Re: Analysis: Runway, a new formal specification system

Hello,

Andrew, your post is a nice comparison of TLA+ and Runway. I have explored both of the tools as well and I believe they each have positive aspects. To me, there are two important, independent parts that I felt strongly about: (1) the specification language itself and (2) the visualization tooling. In my personal opinion, the TLA+ language seems much clearer and understandable than the Runway language. Both seem to operate within the same basic conceptual model (defining states and actions on those states), but the core concepts seem more obfuscated and confusing in the Runway language. At many times, the syntax felt somewhat awkward, perhaps due to an apparent desire to present something closer to a standard programming language syntax. Admittedly, it took me a fair amount of work and study to fully understand the core concepts of TLA+, but once I did, I found the model to be extremely versatile and general, and writing specs in it became much more natural. Runway, on the other hand, felt more like an awkward programming language that provides a somewhat uncomfortable way to write specifications.

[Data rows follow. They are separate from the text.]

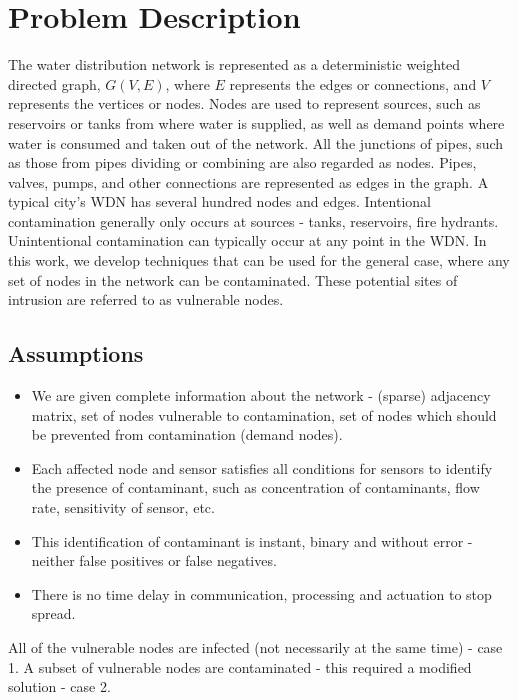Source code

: \documentclass[authoryear,preprint,review,12pt]{elsarticle}
\begin{document}
\section{Problem Description}

The water distribution network is represented as a deterministic weighted directed graph,
$G(V,E)$, where $E$ represents the edges or connections, and $V$ represents the vertices or
nodes.
Nodes are used to represent sources, such as reservoirs or tanks from where water is supplied,
as well as demand points where water is consumed and taken out of the network.
All the junctions of pipes, such as those from pipes dividing or combining are also regarded as nodes.
Pipes, valves, pumps, and other connections are represented as edges in the graph.
A typical city's WDN has several hundred nodes and edges.
Intentional contamination generally only occurs at sources - tanks, reservoirs, fire hydrants.
Unintentional contamination can typically occur at any point in the WDN.
In this work, we develop techniques that can be used for the general case, where any set of nodes in the network can be contaminated.
These potential sites of intrusion are referred to as vulnerable nodes.

\subsection{Assumptions}
\begin{itemize}
    \item We are given complete information about the network - (sparse) adjacency matrix,
        set of nodes vulnerable to contamination,
        set of nodes which should be prevented from contamination (demand nodes).
    \item Each affected node and sensor satisfies all conditions for sensors to identify
        the presence of contaminant, such as concentration of contaminants, flow rate, sensitivity of sensor, etc.\\
    \item This identification of contaminant is instant, binary and without error - neither false positives or false negatives.
    \item There is no time delay in communication, processing and actuation to stop spread.
\end{itemize}
All of the vulnerable nodes are infected (not necessarily at the same time) - case 1.
A subset of vulnerable nodes are contaminated - this required a modified solution - case 2.
\end{document}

Similar to what Ron Pressler noted, I found the visualization tool provided by Runway to be very compelling, and I wonder if something similar could be integrated into the TLA+ tools. As I see it, there are two main approaches to visualization of specifications like those written in Runway/TLA+ (there may be others). The first, which the TLA+ toolbox seems to have added recently, is the "state diagram" visualization. That is, some kind of graph that represents states as nodes (usually boxes or circles), and actions/transitions as edges between them. This is useful for examining the large scale structure of an algorithm/specification, but in my opinion, it is less practical. For one, it becomes unwieldy when the state space is extremely large, and it is harder to understand small scale behaviors. The second mode of visualization, the approach taken by Runway, is more interactive in nature. It provides a way to interactively explore a single trace of the algorithm, by providing a way to "execute" the transitions that are enabled given a current state. I know that TLC provides a depth-first mode, but it could be interesting if it also provided some kind of "interactive" mode, that allowed a client to send commands to TLC to, for example, list the enabled actions given the current state, or perform a specific action to advance the current state. I could imagine an "interactive server" mode of TLC, which would allow external applications, like a web browser, to communicate with it in order to provide a visualization tool that users could interact with.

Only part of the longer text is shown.